Start of Block

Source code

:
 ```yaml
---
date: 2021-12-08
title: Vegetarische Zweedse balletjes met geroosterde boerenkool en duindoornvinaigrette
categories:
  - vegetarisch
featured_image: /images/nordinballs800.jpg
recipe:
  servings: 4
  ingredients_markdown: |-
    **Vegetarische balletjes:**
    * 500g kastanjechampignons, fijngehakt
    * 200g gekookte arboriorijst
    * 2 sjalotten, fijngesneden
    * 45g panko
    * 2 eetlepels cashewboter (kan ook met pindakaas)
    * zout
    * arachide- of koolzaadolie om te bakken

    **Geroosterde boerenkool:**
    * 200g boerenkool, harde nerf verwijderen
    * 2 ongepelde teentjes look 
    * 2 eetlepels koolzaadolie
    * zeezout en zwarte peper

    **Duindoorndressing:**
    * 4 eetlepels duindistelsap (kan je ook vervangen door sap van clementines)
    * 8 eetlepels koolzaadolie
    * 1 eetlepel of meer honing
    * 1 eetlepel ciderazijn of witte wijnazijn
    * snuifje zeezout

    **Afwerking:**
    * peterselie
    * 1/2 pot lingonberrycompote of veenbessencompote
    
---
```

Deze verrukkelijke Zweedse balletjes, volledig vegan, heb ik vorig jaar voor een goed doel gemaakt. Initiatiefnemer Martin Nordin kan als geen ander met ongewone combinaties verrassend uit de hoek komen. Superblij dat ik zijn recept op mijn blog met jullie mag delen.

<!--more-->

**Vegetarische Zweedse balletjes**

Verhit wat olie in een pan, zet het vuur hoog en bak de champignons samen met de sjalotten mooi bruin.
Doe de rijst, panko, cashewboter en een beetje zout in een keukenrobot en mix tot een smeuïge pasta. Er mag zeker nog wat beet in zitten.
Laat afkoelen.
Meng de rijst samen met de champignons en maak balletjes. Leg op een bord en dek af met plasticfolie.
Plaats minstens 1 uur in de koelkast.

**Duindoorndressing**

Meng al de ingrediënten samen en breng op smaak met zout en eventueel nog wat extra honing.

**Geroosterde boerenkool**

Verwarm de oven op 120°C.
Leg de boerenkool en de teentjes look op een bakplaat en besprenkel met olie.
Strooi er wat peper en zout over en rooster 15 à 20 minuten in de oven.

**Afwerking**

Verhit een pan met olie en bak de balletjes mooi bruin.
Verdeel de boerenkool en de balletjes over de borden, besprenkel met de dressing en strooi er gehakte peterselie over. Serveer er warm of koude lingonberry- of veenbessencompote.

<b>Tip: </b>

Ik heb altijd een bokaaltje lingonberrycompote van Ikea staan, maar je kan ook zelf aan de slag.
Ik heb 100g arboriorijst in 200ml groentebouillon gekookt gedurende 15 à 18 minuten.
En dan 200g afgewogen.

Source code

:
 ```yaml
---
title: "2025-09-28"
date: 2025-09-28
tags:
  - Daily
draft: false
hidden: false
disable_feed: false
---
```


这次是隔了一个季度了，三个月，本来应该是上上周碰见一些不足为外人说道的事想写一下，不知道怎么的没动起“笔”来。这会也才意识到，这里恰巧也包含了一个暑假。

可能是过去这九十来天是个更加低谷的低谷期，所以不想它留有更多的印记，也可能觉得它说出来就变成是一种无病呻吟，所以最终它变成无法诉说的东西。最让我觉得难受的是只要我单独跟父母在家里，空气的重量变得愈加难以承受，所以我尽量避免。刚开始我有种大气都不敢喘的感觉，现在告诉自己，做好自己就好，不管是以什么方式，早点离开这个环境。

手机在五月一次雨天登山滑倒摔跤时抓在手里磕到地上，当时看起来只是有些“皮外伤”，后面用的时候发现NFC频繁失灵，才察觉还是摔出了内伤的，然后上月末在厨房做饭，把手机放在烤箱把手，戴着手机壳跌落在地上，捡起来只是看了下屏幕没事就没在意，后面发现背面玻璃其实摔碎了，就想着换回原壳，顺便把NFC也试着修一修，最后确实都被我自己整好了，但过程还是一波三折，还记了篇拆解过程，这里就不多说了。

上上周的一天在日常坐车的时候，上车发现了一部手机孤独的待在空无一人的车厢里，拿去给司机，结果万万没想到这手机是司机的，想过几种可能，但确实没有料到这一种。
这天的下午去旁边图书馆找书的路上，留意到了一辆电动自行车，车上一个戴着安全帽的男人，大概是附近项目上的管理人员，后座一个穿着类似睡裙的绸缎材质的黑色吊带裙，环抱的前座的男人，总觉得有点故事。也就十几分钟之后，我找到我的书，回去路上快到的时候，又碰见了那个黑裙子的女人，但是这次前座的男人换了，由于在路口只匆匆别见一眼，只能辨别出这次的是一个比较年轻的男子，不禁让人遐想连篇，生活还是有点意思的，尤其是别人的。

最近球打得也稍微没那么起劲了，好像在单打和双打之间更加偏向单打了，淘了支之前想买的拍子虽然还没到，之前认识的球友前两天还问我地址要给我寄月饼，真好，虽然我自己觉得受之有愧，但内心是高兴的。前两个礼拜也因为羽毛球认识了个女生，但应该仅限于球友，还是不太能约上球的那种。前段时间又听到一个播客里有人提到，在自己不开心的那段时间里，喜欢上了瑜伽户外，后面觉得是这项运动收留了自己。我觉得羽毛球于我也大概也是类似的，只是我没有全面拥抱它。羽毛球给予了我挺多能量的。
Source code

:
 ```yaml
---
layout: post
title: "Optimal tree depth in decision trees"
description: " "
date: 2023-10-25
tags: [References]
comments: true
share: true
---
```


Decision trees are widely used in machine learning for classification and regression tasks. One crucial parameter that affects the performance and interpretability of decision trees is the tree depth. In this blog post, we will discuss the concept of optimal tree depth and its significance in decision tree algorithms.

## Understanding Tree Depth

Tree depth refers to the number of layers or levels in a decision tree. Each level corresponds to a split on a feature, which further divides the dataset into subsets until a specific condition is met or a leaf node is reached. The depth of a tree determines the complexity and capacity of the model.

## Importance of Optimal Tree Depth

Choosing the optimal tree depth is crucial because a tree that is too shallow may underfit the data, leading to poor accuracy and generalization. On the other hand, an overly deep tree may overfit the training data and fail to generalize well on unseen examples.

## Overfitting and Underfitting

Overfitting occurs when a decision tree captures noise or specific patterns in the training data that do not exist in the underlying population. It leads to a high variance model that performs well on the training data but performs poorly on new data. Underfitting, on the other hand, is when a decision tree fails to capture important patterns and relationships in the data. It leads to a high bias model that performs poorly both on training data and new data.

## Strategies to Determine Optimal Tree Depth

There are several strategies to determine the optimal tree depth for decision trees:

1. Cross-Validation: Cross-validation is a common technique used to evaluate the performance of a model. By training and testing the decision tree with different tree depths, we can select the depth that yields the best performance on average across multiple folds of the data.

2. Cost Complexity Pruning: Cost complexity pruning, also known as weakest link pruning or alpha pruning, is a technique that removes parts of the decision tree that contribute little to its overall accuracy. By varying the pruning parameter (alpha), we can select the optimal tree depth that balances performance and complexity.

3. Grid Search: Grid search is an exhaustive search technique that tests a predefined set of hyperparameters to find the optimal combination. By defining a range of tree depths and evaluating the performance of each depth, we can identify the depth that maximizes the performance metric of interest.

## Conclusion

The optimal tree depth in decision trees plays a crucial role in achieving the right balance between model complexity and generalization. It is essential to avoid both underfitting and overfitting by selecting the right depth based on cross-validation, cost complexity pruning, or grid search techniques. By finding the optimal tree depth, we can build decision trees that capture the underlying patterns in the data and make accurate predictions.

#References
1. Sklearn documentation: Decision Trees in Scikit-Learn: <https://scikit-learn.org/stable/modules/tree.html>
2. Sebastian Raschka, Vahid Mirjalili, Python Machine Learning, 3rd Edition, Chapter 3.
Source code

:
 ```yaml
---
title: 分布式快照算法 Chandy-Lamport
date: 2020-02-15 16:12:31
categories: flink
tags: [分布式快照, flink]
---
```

End of Block

— Task goal —
Read the records above. Show each line that has the string "eetlepels".

— Output for this exercise —
    * 2 eetlepels cashewboter (kan ook met pindakaas)
    * 2 eetlepels koolzaadolie
    * 4 eetlepels duindistelsap (kan je ook vervangen door sap van clementines)
    * 8 eetlepels koolzaadolie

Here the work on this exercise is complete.